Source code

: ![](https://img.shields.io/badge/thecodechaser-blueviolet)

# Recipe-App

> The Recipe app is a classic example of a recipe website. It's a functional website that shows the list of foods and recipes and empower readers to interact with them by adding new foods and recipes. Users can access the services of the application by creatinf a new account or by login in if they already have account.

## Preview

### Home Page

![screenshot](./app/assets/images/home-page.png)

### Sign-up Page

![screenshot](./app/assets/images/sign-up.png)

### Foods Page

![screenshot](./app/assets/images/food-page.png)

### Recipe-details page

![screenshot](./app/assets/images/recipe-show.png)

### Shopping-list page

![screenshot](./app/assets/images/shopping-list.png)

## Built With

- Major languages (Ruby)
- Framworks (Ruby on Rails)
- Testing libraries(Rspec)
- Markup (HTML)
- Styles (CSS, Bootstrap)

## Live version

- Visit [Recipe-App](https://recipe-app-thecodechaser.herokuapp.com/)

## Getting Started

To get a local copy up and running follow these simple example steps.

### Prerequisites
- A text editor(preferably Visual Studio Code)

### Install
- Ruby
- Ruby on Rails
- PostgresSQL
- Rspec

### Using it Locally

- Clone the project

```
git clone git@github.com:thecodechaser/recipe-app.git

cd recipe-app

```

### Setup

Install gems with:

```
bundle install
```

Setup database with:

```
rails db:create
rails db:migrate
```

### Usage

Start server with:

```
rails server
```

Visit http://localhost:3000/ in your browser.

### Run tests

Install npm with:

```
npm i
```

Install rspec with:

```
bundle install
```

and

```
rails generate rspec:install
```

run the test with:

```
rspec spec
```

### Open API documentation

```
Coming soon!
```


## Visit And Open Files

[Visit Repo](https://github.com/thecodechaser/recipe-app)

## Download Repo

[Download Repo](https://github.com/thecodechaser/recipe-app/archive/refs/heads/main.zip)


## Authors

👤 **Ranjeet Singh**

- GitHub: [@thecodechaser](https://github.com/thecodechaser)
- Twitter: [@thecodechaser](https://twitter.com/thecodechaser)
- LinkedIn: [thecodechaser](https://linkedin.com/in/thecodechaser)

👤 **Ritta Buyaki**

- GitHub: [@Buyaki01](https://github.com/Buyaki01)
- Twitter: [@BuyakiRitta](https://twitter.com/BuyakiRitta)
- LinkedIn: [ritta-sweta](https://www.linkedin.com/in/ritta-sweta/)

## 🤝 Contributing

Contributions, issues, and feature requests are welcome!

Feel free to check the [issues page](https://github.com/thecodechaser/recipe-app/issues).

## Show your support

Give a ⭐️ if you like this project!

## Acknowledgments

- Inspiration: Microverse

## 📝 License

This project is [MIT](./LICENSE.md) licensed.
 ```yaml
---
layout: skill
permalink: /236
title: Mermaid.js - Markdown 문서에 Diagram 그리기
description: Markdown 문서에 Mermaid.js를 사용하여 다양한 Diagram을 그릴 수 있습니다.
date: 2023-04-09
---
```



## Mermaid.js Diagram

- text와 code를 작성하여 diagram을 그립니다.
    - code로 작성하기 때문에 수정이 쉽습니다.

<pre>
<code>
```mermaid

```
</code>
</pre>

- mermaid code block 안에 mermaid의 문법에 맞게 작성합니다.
# # #
> Exercise description: Once you find the line with "run the test" above, print it and every line after it up to and including the line with "## Download Repo", exactly as written and nothing else.

> Solution for this problem:
run the test with:

```
rspec spec
```

### Open API documentation

```
Coming soon!
```


## Visit And Open Files

[Visit Repo](https://github.com/thecodechaser/recipe-app)

## Download Repo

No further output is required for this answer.